In an email statement to CRN, Avast EVP and CTO Ondrej Vlcek said the update only affected older versions of the company’s Piriform CCleaner software, including Piriform CCleaner v5.33.6162 and CCleaner Cloud v1.07.3191. He said, "no other Piriform or Avast products were affected."

Vlcek said the company has fully resolved the issue and "believe no harm was done to any of the CCleaner users." He said the company started an investigation on Sept. 12, when it detected suspicious activity and "immediately started an investigation process," including contacting law enforcement. He said Cisco did not notify Avast of the issues until Sept. 14, at which point he said "our investigation as underway."

"We are continuing to investigate how this compromise happened, who did it, and why. We are working with U.S. law enforcement in their investigation," Vlcek said.

Vlcek countered Cisco’s claims about the extent of the hack’s impact, saying the company estimated 2.27 million users were initially affected. He said the company has since remedied the issue for those users. The company created a blog post to keep users up-to-date with the investigation and more technical details of the issue.

"We believe that these users are safe now as our investigation indicates we were able to disarm the threat before it was able to do any harm. Also, a simple software update does remove the software that was affected and other claims that a full restore is required are false," Vlcek said.

"We sincerely apologize for this and are committed to making sure nothing similar happens again. We encourage any user of the 32-bit version of CCleaner v5.33.6162 to download the latest version of Piriform CCleaner found," he said.

In the Cisco Talos blog post, researchers said the discovery highlights the danger of supply chain attacks, which use legitimate software to distribute malware. It said this attack is particularly concerning given the wide distribution of CCleaner, which Avast said had 2 billion total downloads as of November 2016.
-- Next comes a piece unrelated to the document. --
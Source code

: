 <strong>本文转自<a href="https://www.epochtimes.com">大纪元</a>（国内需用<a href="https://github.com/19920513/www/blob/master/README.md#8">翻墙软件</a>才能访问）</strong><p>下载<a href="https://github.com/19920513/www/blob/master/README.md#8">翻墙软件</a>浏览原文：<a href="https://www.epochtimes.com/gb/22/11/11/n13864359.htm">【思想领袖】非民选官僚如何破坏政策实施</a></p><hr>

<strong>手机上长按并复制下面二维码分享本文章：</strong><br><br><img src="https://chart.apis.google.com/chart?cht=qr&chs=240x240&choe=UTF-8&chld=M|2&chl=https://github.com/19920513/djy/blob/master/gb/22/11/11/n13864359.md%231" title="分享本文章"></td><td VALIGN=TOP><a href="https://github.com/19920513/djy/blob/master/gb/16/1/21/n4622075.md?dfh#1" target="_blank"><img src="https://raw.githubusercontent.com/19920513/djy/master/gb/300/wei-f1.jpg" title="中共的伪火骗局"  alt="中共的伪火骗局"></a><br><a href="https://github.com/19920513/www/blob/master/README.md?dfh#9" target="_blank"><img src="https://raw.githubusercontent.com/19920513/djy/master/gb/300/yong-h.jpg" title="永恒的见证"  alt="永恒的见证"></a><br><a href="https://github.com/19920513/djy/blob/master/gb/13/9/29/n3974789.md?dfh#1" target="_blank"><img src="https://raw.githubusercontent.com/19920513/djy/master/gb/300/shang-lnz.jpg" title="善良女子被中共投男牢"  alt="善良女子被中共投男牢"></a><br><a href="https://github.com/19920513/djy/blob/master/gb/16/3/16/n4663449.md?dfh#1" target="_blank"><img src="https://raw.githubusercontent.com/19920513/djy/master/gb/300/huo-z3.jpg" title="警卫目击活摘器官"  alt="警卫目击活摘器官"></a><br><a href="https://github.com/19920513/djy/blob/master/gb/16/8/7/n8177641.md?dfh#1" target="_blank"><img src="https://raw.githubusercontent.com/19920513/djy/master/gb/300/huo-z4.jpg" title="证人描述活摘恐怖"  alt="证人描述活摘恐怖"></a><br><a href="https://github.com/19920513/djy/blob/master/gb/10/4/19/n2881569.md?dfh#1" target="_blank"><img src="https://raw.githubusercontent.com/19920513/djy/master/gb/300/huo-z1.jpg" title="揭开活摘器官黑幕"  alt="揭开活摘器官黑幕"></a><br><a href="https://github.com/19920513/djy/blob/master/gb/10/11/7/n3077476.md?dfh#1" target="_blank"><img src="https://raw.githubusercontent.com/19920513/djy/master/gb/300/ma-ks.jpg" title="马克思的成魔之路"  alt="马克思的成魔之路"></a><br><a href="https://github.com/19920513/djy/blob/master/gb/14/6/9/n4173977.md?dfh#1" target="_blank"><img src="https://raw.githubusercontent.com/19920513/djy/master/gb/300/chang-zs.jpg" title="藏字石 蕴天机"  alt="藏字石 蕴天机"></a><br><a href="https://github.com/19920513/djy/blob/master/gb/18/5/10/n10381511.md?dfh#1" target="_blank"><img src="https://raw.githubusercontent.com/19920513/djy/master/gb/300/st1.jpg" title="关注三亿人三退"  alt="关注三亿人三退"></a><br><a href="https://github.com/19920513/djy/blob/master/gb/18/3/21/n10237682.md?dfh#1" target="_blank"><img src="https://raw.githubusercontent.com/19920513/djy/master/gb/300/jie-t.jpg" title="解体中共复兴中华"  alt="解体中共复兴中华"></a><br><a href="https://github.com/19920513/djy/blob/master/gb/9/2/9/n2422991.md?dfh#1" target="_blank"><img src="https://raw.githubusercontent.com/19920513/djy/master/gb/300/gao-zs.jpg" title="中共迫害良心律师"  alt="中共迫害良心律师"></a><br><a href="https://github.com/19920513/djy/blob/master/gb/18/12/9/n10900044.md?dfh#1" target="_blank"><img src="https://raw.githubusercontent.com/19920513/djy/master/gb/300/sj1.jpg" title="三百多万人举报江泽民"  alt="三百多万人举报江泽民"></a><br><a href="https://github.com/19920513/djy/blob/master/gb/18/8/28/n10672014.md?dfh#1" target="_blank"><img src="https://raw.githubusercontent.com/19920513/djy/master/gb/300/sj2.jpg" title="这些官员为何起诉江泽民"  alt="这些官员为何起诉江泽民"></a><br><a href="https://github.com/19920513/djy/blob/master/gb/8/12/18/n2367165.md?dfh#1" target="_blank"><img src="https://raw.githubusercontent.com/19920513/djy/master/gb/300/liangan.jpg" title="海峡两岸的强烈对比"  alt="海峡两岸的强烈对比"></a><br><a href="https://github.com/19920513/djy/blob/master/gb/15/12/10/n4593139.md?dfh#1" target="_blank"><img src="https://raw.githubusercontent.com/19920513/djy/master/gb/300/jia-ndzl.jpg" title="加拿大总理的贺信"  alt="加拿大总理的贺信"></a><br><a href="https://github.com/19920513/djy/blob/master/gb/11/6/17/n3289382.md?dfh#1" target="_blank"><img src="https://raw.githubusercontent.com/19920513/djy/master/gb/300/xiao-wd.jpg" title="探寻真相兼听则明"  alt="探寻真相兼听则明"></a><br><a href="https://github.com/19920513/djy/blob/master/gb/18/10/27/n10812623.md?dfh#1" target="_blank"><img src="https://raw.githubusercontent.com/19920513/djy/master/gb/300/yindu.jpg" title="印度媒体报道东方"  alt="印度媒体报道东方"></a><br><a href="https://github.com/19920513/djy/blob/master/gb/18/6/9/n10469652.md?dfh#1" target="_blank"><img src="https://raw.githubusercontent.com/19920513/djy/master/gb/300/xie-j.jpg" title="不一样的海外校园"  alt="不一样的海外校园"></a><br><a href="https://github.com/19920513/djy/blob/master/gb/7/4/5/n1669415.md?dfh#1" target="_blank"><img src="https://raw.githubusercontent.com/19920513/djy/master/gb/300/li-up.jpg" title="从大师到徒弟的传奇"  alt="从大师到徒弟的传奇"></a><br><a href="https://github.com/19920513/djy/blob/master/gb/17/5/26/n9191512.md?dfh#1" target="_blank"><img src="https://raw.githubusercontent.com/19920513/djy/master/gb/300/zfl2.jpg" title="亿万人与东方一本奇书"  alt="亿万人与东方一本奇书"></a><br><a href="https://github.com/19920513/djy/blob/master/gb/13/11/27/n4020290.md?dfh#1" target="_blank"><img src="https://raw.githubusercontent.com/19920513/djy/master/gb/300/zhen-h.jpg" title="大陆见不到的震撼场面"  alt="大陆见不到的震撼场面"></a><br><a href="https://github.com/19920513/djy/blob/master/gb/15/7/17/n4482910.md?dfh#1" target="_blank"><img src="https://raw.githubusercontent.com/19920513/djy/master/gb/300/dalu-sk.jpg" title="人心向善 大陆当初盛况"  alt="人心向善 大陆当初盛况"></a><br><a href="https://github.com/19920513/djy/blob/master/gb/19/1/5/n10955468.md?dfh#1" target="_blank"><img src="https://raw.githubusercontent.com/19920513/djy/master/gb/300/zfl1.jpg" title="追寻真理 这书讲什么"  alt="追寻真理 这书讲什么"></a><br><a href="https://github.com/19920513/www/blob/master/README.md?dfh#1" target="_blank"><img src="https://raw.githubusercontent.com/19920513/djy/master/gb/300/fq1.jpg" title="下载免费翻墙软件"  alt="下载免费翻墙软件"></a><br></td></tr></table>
"This is a prime example of the extent that attackers are willing to go through in their attempt to distribute malware to organizations and individuals around the world. By exploiting the trust relationship between software vendors and the users of their software, attackers can benefit from users' inherent trust in the files and web servers used to distribute updates. In many organizations data received from commonly [used] software vendors rarely receives the same level of scrutiny as that which is applied to what is perceived as untrusted sources. Attackers have shown that they are willing to leverage this trust to distribute malware while remaining undetected," the blog post said.

The blog post also noted that anti-virus detection of the malicious software "remains very low," saying it was detected only one out of 64 times at the time of the blog post publication.

Justin Kallhoff, CEO of Infogressive, a Lincoln, Neb.-based cybersecurity specialist, said leveraging popular freeware programs with a large distribution footprint is unfortunately a "really good strategy for hackers." By doing that, he said they can distribute their malware with a more efficient use of time and effort.

Kallhoff said he advises his customers to not use freeware in a business context.

"Generally, it's probably not a good idea to install freeware in a business environment. If it's free on the internet, chances are that it already has or will contain more than you bargain for," Kallhoff said.